MLK’s legacy sparks global peace, race initiative

NIN-HAI TSENG, Cox News

-Longtime associates of the Rev. Martin Luther King Jr. announced plans Wednesday to revitalize the civil rights leader’s dream of equality and racial harmony by organizing a global initiative promoting peace and combating racism.

“We will support anybody who is tired of the barbarism of war and the insanity of racism and the scourge of poverty that is at the root of all of it,” said the Rev. Walter Fauntroy, former director of the Southern Christian Leadership Conference’s Washington bureau.

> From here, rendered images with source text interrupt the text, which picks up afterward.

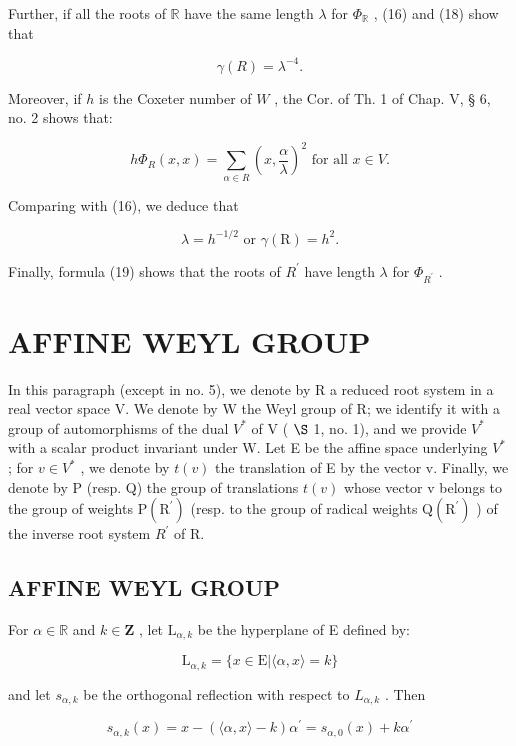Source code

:Further, if all the roots of \(\mathbb{R}\) have the same length \(\lambda\) for \(\varPhi_{\mathbb{R}}\) , (16) and (18) show that

\[
\gamma (R) = \lambda^ {- 4}.\tag{20}
\]

Moreover, if \(h\) is the Coxeter number of \(W\) , the Cor. of Th. 1 of Chap. V, § 6, no. 2 shows that:

\[
h \Phi_ {R} (x, x) = \sum_ {\alpha \in R} \left(x, \frac {\alpha}{\lambda}\right) ^ {2} \text {   for   all   } x \in V.
\]

Comparing with (16), we deduce that

\[
\lambda = h ^ {- 1 / 2} \text { or } \gamma (\mathrm{R}) = h ^ {2}.\tag{21}
\]

Finally, formula (19) shows that the roots of \(R^{\prime}\) have length \(\lambda\) for \(\Phi_{R^{\prime}}\) .

\section{AFFINE WEYL GROUP}

In this paragraph (except in no. 5), we denote by R a reduced root system in a real vector space V. We denote by W the Weyl group of R; we identify it with a group of automorphisms of the dual \(V^{*}\) of V ( \(\S\) 1, no. 1), and we provide \(V^{*}\) with a scalar product invariant under W. Let E be the affine space underlying \(V^{*}\) ; for \(v \in V^{*}\) , we denote by \(t(v)\) the translation of E by the vector v. Finally, we denote by P (resp. Q) the group of translations \(t(v)\) whose vector v belongs to the group of weights \(\mathrm{P}(\mathrm{R}^{\prime})\) (resp. to the group of radical weights \(\mathrm{Q}(\mathrm{R}^{\prime})\) ) of the inverse root system \(R^{\prime}\) of R.

\subsection{AFFINE WEYL GROUP}

For \(\alpha \in \mathbb{R}\) and \(k\in \mathbf{Z}\) , let \(\mathrm{L}_{\alpha ,k}\) be the hyperplane of E defined by:

\[
\mathrm{L} _ {\alpha , k} = \{x \in \mathrm{E} | \langle \alpha , x \rangle = k \}
\]

and let \(s_{\alpha, k}\) be the orthogonal reflection with respect to \(L_{\alpha, k}\) . Then

\[
s _ {\alpha , k} (x) = x - (\langle \alpha , x \rangle - k) \alpha^ {\prime} = s _ {\alpha , 0} (x) + k \alpha^ {\prime}
\]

Wednesday’s announcement marked the 45th anniversary of talks by King and other leaders in New York City that led to the March on Washington.

It was at the 1963 march, which drew a quarter of a million people, where King delivered his famous “I Have a Dream” speech at the Lincoln Memorial.

Former leaders of the Southern Christian Leadership Conference, including the Rev. Joseph Lowery, signed a declaration launching the initiative. Former Atlanta Mayor Andrew Young, a close associate of King’s, and Fred Shuttlesworth, who tested Alabama’s segregation laws, also signed the document.

The leaders said the group would meet July 9 in Washington to discuss the initiative.

Organizers say the declaration signed Wednesday would be presented to prominent black leaders, including presumptive Democratic presidential nominee Barack Obama.

Lowery, who helped organize black advocacy groups to protest apartheid in South Africa in the mid-1970s, said that in their broad support for Obama, “young people are transcending race, they’re transcending ethnicity.”

“They are aware of its presence,” Lowery said, “but they are ignoring it in terms of their coming together to allow common goals.”